Thursday, June 25, 2009

Bunker down

Hiding underground in a post-apocalyptic world, I look up at a manhole cover or grate. I’m ducking inside a manmade cave with rough walls of dry, light brown dirt. I use the barrel of a gun to poke up the grate just a crack. The gun I hold is some kind of rifle and machine gun hybrid. Through the crack of sunlight above, I see the barrels of several other guns and the side of a black boot.
A little robot on three wheels rolls up behind me. I assume it has a mounted camera, even though I don’t see it. At first, I pick it up like a remote control car, but then smash it with the butt of my gun.

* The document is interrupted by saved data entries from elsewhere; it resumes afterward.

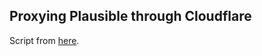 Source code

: ## Proxying Plausible through Cloudflare

Script from [here](https://plausible.io/docs/proxy/guides/cloudflare).
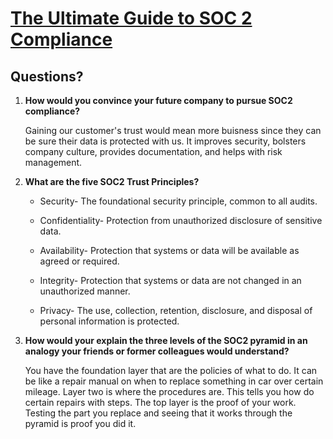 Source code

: # [The Ultimate Guide to SOC 2 Compliance](https://www.vendr.com/blog/soc-2-compliance-guide)

## Questions?

1. **How would you convince your future company to pursue SOC2 compliance?**

    Gaining our customer's trust would mean more buisness since they can be sure their data is protected with us. It improves security, bolsters company culture, provides documentation, and helps with risk management.  

2. **What are the five SOC2 Trust Principles?**

    * ‍Security-
The foundational security principle, common to all audits.

    * ‍Confidentiality-
Protection from unauthorized disclosure of sensitive data.

    * ‍Availability-
Protection that systems or data will be available as agreed or required.

    * ‍Integrity-
Protection that systems or data are not changed in an unauthorized manner.

    * ‍Privacy-
The use, collection, retention, disclosure, and disposal of personal information is protected.

3. **How would your explain the three levels of the SOC2 pyramid in an analogy your friends or former colleagues would understand?**

    You have the foundation layer that are the policies of what to do. It can be like a repair manual on when to replace something in car over certain mileage. Layer two is where the procedures are. This tells you how do certain repairs with steps. The top layer is the proof of your work. Testing the part you replace and seeing that it works through the pyramid is proof you did it.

Someone has left the keys in the ignition of a nascar racecar. I climb in and give a girl a ride to her house. We park at the top of her steep driveway, then the car slide forward down the lawn through several flowers. I try to steer back onto the driveway, but the engine is not running. I get out of the car and step into the middle of the cul-de-sac. A mob of real estate agents in black suits fill the street. Some have clipboards and all are shouting out offers on the house. My parents walk out of a house on the other side of the cul-de-sac and announce that they are putting their house up for sale also. The entire group of agents swarms towards them.

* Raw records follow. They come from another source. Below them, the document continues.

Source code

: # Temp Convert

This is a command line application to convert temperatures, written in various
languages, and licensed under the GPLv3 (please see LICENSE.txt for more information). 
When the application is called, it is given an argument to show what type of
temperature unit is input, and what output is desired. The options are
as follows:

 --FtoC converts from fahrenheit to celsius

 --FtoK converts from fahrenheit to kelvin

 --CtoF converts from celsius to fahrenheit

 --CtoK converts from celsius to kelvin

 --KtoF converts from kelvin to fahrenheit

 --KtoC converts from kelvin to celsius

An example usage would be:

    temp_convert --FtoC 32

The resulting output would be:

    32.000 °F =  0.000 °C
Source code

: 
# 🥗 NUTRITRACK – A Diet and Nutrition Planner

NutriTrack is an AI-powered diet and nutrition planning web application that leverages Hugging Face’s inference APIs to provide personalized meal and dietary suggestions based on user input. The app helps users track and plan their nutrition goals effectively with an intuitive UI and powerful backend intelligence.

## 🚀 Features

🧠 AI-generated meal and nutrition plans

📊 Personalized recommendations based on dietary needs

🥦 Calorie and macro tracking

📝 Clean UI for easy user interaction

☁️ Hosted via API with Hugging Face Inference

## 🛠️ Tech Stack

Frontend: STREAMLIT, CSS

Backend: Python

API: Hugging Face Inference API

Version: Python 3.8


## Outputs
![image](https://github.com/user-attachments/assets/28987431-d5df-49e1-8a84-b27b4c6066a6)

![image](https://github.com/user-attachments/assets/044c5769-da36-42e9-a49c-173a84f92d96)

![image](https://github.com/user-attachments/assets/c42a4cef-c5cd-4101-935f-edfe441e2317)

Riding a ten speed bike down a black top country road. I’m holding an open umbrella above my head and as a car in the other lane comes towards me, the umbrella flies out of my hand. I start to pull over onto the side of the road to pick it up, but see behind me that the umbrella has snapped off of its pole. The umbrella sits in the middle of the road like a small, black tent as the handle bounces across the asphalt. I pedal hard to keep riding since it is not raining.
I ride onto a dirt road in a park or field shaded by large trees. I take the handlebars off the bike to fix something. A teenage kid comes up and starts giving me advice on how to fix them. I am the same age as him and we are friends, even though I don’t recognize him. He starts banging on the post that the handlebars attach to with a pair of vice grips. He is denting the metal pipe and I know it won’t fix anything, but feel powerless to stop him. I say something, but he replies that before they could only go on one way. It’s as if the handlebars used to fit into a groove on the stem and he is trying to make it fit on any direction.

The same kid and I are in a carpeted basement listening to music. He holds up a CD made of cardboard. The word “panthers” is written on it in black marker. I’m trying to tell him that a band is good because a guy named Paul recommended them and said that millions of people like their song, so don't you think you might be wrong? The kid still thinks that they suck.